Task prompt - Which lines of the data contain the string "from"? Show each of them.

(Stored entries)

= Beginning of Section =

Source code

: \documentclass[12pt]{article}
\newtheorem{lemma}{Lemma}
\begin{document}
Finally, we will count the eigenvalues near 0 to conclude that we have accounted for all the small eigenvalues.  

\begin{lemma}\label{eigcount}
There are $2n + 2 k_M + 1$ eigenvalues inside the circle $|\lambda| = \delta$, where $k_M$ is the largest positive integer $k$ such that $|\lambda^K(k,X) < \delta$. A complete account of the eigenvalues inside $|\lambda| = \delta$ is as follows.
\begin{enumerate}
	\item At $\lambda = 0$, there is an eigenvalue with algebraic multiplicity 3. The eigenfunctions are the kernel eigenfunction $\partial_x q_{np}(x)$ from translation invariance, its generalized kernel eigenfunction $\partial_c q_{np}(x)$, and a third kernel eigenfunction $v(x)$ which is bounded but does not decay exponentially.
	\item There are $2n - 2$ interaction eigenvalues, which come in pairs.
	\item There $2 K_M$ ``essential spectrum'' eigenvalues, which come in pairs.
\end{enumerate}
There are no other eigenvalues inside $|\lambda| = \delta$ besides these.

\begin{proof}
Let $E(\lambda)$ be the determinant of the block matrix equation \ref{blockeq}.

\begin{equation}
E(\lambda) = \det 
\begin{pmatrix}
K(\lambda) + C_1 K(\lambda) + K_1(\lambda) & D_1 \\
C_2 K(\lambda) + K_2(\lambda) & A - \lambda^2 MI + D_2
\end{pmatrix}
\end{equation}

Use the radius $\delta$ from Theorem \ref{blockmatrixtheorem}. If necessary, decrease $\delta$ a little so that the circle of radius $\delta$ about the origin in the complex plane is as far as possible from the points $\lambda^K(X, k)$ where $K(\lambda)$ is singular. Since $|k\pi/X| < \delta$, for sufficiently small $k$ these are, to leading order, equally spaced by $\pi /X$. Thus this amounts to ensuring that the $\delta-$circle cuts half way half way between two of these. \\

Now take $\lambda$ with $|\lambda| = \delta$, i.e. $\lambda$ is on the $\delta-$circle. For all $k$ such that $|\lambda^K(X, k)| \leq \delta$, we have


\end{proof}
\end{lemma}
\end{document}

= End of Section =

Output for this exercise -
	\item At $\lambda = 0$, there is an eigenvalue with algebraic multiplicity 3. The eigenfunctions are the kernel eigenfunction $\partial_x q_{np}(x)$ from translation invariance, its generalized kernel eigenfunction $\partial_c q_{np}(x)$, and a third kernel eigenfunction $v(x)$ which is bounded but does not decay exponentially.
Use the radius $\delta$ from Theorem \ref{blockmatrixtheorem}. If necessary, decrease $\delta$ a little so that the circle of radius $\delta$ about the origin in the complex plane is as far as possible from the points $\lambda^K(X, k)$ where $K(\lambda)$ is singular. Since $|k\pi/X| < \delta$, for sufficiently small $k$ these are, to leading order, equally spaced by $\pi /X$. Thus this amounts to ensuring that the $\delta-$circle cuts half way half way between two of these. \\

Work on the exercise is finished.